--- START ---
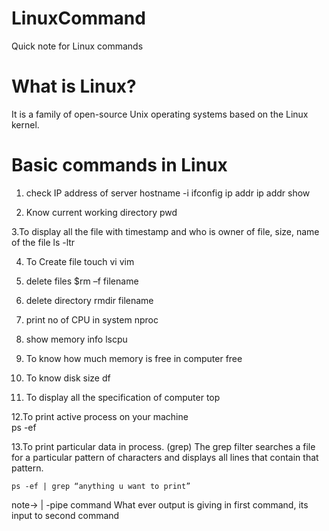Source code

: # LinuxCommand
Quick note for Linux commands
# What is Linux?
  It is a family of open-source Unix operating systems based on the Linux kernel.

# Basic commands in Linux
1. check IP address of server
    hostname -i 
    ifconfig 
    ip addr 
    ip addr show

2. Know current working directory 
     pwd

3.To display all the file with timestamp and who is owner of file, size, name of the file 
      ls -ltr 

4. To Create file
     touch <file name>
     vi <file name>
     vim <file name>

5. delete files 
     $rm –f  filename 
     
6. delete directory
     rmdir filename

7.  print no of CPU in system 
   nproc

8. show memory info
    lscpu

9. To know how much memory is free in computer 
   free

10. To know disk size
    df

11. To display all the specification of computer
    top

12.To print active process on your machine  
     ps -ef

13.To print particular data in process. (grep)
     The grep filter searches a file for a particular pattern of characters and displays all lines that contain that pattern.

    ps -ef | grep “anything u want to print”

 note-> | -pipe command
 What ever output is giving in first command, its input to second command 







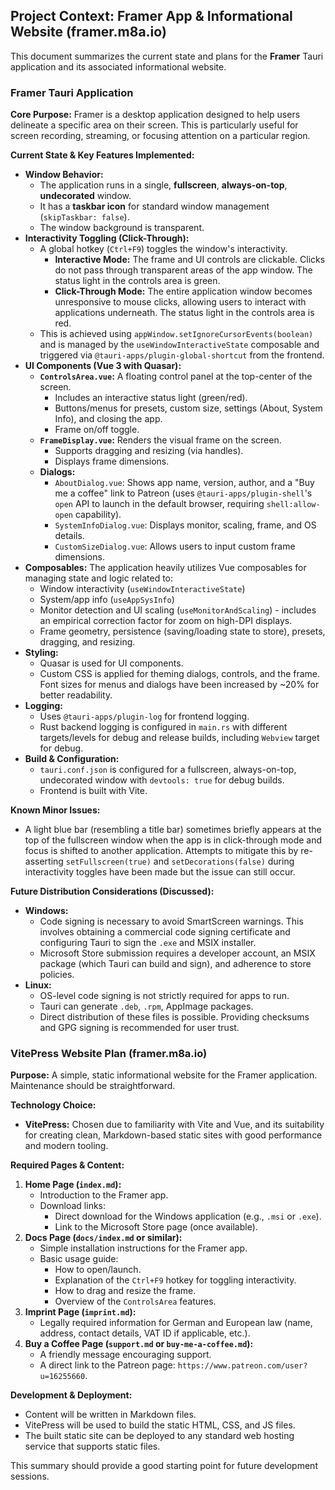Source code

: ## Project Context: Framer App & Informational Website (framer.m8a.io)

This document summarizes the current state and plans for the **Framer** Tauri application and its associated informational website.

### Framer Tauri Application

**Core Purpose:**
Framer is a desktop application designed to help users delineate a specific area on their screen. This is particularly useful for screen recording, streaming, or focusing attention on a particular region.

**Current State & Key Features Implemented:**
*   **Window Behavior:**
    *   The application runs in a single, **fullscreen**, **always-on-top**, **undecorated** window.
    *   It has a **taskbar icon** for standard window management (`skipTaskbar: false`).
    *   The window background is transparent.
*   **Interactivity Toggling (Click-Through):**
    *   A global hotkey (`Ctrl+F9`) toggles the window's interactivity.
        *   **Interactive Mode:** The frame and UI controls are clickable. Clicks do not pass through transparent areas of the app window. The status light in the controls area is green.
        *   **Click-Through Mode:** The entire application window becomes unresponsive to mouse clicks, allowing users to interact with applications underneath. The status light in the controls area is red.
    *   This is achieved using `appWindow.setIgnoreCursorEvents(boolean)` and is managed by the `useWindowInteractiveState` composable and triggered via `@tauri-apps/plugin-global-shortcut` from the frontend.
*   **UI Components (Vue 3 with Quasar):**
    *   **`ControlsArea.vue`:** A floating control panel at the top-center of the screen.
        *   Includes an interactive status light (green/red).
        *   Buttons/menus for presets, custom size, settings (About, System Info), and closing the app.
        *   Frame on/off toggle.
    *   **`FrameDisplay.vue`:** Renders the visual frame on the screen.
        *   Supports dragging and resizing (via handles).
        *   Displays frame dimensions.
    *   **Dialogs:**
        *   `AboutDialog.vue`: Shows app name, version, author, and a "Buy me a coffee" link to Patreon (uses `@tauri-apps/plugin-shell`'s `open` API to launch in the default browser, requiring `shell:allow-open` capability).
        *   `SystemInfoDialog.vue`: Displays monitor, scaling, frame, and OS details.
        *   `CustomSizeDialog.vue`: Allows users to input custom frame dimensions.
*   **Composables:** The application heavily utilizes Vue composables for managing state and logic related to:
    *   Window interactivity (`useWindowInteractiveState`)
    *   System/app info (`useAppSysInfo`)
    *   Monitor detection and UI scaling (`useMonitorAndScaling`) - includes an empirical correction factor for zoom on high-DPI displays.
    *   Frame geometry, persistence (saving/loading state to store), presets, dragging, and resizing.
*   **Styling:**
    *   Quasar is used for UI components.
    *   Custom CSS is applied for theming dialogs, controls, and the frame. Font sizes for menus and dialogs have been increased by ~20% for better readability.
*   **Logging:**
    *   Uses `@tauri-apps/plugin-log` for frontend logging.
    *   Rust backend logging is configured in `main.rs` with different targets/levels for debug and release builds, including `Webview` target for debug.
*   **Build & Configuration:**
    *   `tauri.conf.json` is configured for a fullscreen, always-on-top, undecorated window with `devtools: true` for debug builds.
    *   Frontend is built with Vite.

**Known Minor Issues:**
*   A light blue bar (resembling a title bar) sometimes briefly appears at the top of the fullscreen window when the app is in click-through mode and focus is shifted to another application. Attempts to mitigate this by re-asserting `setFullscreen(true)` and `setDecorations(false)` during interactivity toggles have been made but the issue can still occur.

**Future Distribution Considerations (Discussed):**
*   **Windows:**
    *   Code signing is necessary to avoid SmartScreen warnings. This involves obtaining a commercial code signing certificate and configuring Tauri to sign the `.exe` and MSIX installer.
    *   Microsoft Store submission requires a developer account, an MSIX package (which Tauri can build and sign), and adherence to store policies.
*   **Linux:**
    *   OS-level code signing is not strictly required for apps to run.
    *   Tauri can generate `.deb`, `.rpm`, AppImage packages.
    *   Direct distribution of these files is possible. Providing checksums and GPG signing is recommended for user trust.

### VitePress Website Plan (framer.m8a.io)

**Purpose:**
A simple, static informational website for the Framer application. Maintenance should be straightforward.

**Technology Choice:**
*   **VitePress:** Chosen due to familiarity with Vite and Vue, and its suitability for creating clean, Markdown-based static sites with good performance and modern tooling.

**Required Pages & Content:**
1.  **Home Page (`index.md`):**
    *   Introduction to the Framer app.
    *   Download links:
        *   Direct download for the Windows application (e.g., `.msi` or `.exe`).
        *   Link to the Microsoft Store page (once available).
2.  **Docs Page (`docs/index.md` or similar):**
    *   Simple installation instructions for the Framer app.
    *   Basic usage guide:
        *   How to open/launch.
        *   Explanation of the `Ctrl+F9` hotkey for toggling interactivity.
        *   How to drag and resize the frame.
        *   Overview of the `ControlsArea` features.
3.  **Imprint Page (`imprint.md`):**
    *   Legally required information for German and European law (name, address, contact details, VAT ID if applicable, etc.).
4.  **Buy a Coffee Page (`support.md` or `buy-me-a-coffee.md`):**
    *   A friendly message encouraging support.
    *   A direct link to the Patreon page: `https://www.patreon.com/user?u=16255660`.

**Development & Deployment:**
*   Content will be written in Markdown files.
*   VitePress will be used to build the static HTML, CSS, and JS files.
*   The built static site can be deployed to any standard web hosting service that supports static files.

This summary should provide a good starting point for future development sessions.
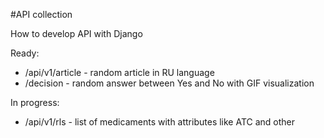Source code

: #API collection

How to develop API with Django

Ready:
- /api/v1/article - random article in RU language
- /decision - random answer between Yes and No with GIF visualization

In progress:
- /api/v1/rls - list of medicaments with attributes like ATC and other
--- END ---
Give back all of the entries above exactly, with the pictures excluded.

### Solution to this exercise
Source code

: # LinuxCommand
Quick note for Linux commands
# What is Linux?
  It is a family of open-source Unix operating systems based on the Linux kernel.

# Basic commands in Linux
1. check IP address of server
    hostname -i 
    ifconfig 
    ip addr 
    ip addr show

2. Know current working directory 
     pwd

3.To display all the file with timestamp and who is owner of file, size, name of the file 
      ls -ltr 

4. To Create file
     touch <file name>
     vi <file name>
     vim <file name>

5. delete files 
     $rm –f  filename 
     
6. delete directory
     rmdir filename

7.  print no of CPU in system 
   nproc

8. show memory info
    lscpu

9. To know how much memory is free in computer 
   free

10. To know disk size
    df

11. To display all the specification of computer
    top

12.To print active process on your machine  
     ps -ef

13.To print particular data in process. (grep)
     The grep filter searches a file for a particular pattern of characters and displays all lines that contain that pattern.

    ps -ef | grep “anything u want to print”

 note-> | -pipe command
 What ever output is giving in first command, its input to second command 







Source code

: ## Project Context: Framer App & Informational Website (framer.m8a.io)

This document summarizes the current state and plans for the **Framer** Tauri application and its associated informational website.

### Framer Tauri Application

**Core Purpose:**
Framer is a desktop application designed to help users delineate a specific area on their screen. This is particularly useful for screen recording, streaming, or focusing attention on a particular region.

**Current State & Key Features Implemented:**
*   **Window Behavior:**
    *   The application runs in a single, **fullscreen**, **always-on-top**, **undecorated** window.
    *   It has a **taskbar icon** for standard window management (`skipTaskbar: false`).
    *   The window background is transparent.
*   **Interactivity Toggling (Click-Through):**
    *   A global hotkey (`Ctrl+F9`) toggles the window's interactivity.
        *   **Interactive Mode:** The frame and UI controls are clickable. Clicks do not pass through transparent areas of the app window. The status light in the controls area is green.
        *   **Click-Through Mode:** The entire application window becomes unresponsive to mouse clicks, allowing users to interact with applications underneath. The status light in the controls area is red.
    *   This is achieved using `appWindow.setIgnoreCursorEvents(boolean)` and is managed by the `useWindowInteractiveState` composable and triggered via `@tauri-apps/plugin-global-shortcut` from the frontend.
*   **UI Components (Vue 3 with Quasar):**
    *   **`ControlsArea.vue`:** A floating control panel at the top-center of the screen.
        *   Includes an interactive status light (green/red).
        *   Buttons/menus for presets, custom size, settings (About, System Info), and closing the app.
        *   Frame on/off toggle.
    *   **`FrameDisplay.vue`:** Renders the visual frame on the screen.
        *   Supports dragging and resizing (via handles).
        *   Displays frame dimensions.
    *   **Dialogs:**
        *   `AboutDialog.vue`: Shows app name, version, author, and a "Buy me a coffee" link to Patreon (uses `@tauri-apps/plugin-shell`'s `open` API to launch in the default browser, requiring `shell:allow-open` capability).
        *   `SystemInfoDialog.vue`: Displays monitor, scaling, frame, and OS details.
        *   `CustomSizeDialog.vue`: Allows users to input custom frame dimensions.
*   **Composables:** The application heavily utilizes Vue composables for managing state and logic related to:
    *   Window interactivity (`useWindowInteractiveState`)
    *   System/app info (`useAppSysInfo`)
    *   Monitor detection and UI scaling (`useMonitorAndScaling`) - includes an empirical correction factor for zoom on high-DPI displays.
    *   Frame geometry, persistence (saving/loading state to store), presets, dragging, and resizing.
*   **Styling:**
    *   Quasar is used for UI components.
    *   Custom CSS is applied for theming dialogs, controls, and the frame. Font sizes for menus and dialogs have been increased by ~20% for better readability.
*   **Logging:**
    *   Uses `@tauri-apps/plugin-log` for frontend logging.
    *   Rust backend logging is configured in `main.rs` with different targets/levels for debug and release builds, including `Webview` target for debug.
*   **Build & Configuration:**
    *   `tauri.conf.json` is configured for a fullscreen, always-on-top, undecorated window with `devtools: true` for debug builds.
    *   Frontend is built with Vite.

**Known Minor Issues:**
*   A light blue bar (resembling a title bar) sometimes briefly appears at the top of the fullscreen window when the app is in click-through mode and focus is shifted to another application. Attempts to mitigate this by re-asserting `setFullscreen(true)` and `setDecorations(false)` during interactivity toggles have been made but the issue can still occur.

**Future Distribution Considerations (Discussed):**
*   **Windows:**
    *   Code signing is necessary to avoid SmartScreen warnings. This involves obtaining a commercial code signing certificate and configuring Tauri to sign the `.exe` and MSIX installer.
    *   Microsoft Store submission requires a developer account, an MSIX package (which Tauri can build and sign), and adherence to store policies.
*   **Linux:**
    *   OS-level code signing is not strictly required for apps to run.
    *   Tauri can generate `.deb`, `.rpm`, AppImage packages.
    *   Direct distribution of these files is possible. Providing checksums and GPG signing is recommended for user trust.

### VitePress Website Plan (framer.m8a.io)

**Purpose:**
A simple, static informational website for the Framer application. Maintenance should be straightforward.

**Technology Choice:**
*   **VitePress:** Chosen due to familiarity with Vite and Vue, and its suitability for creating clean, Markdown-based static sites with good performance and modern tooling.

**Required Pages & Content:**
1.  **Home Page (`index.md`):**
    *   Introduction to the Framer app.
    *   Download links:
        *   Direct download for the Windows application (e.g., `.msi` or `.exe`).
        *   Link to the Microsoft Store page (once available).
2.  **Docs Page (`docs/index.md` or similar):**
    *   Simple installation instructions for the Framer app.
    *   Basic usage guide:
        *   How to open/launch.
        *   Explanation of the `Ctrl+F9` hotkey for toggling interactivity.
        *   How to drag and resize the frame.
        *   Overview of the `ControlsArea` features.
3.  **Imprint Page (`imprint.md`):**
    *   Legally required information for German and European law (name, address, contact details, VAT ID if applicable, etc.).
4.  **Buy a Coffee Page (`support.md` or `buy-me-a-coffee.md`):**
    *   A friendly message encouraging support.
    *   A direct link to the Patreon page: `https://www.patreon.com/user?u=16255660`.

**Development & Deployment:**
*   Content will be written in Markdown files.
*   VitePress will be used to build the static HTML, CSS, and JS files.
*   The built static site can be deployed to any standard web hosting service that supports static files.

This summary should provide a good starting point for future development sessions.
Source code

: #API collection

How to develop API with Django

Ready:
- /api/v1/article - random article in RU language
- /decision - random answer between Yes and No with GIF visualization

In progress:
- /api/v1/rls - list of medicaments with attributes like ATC and other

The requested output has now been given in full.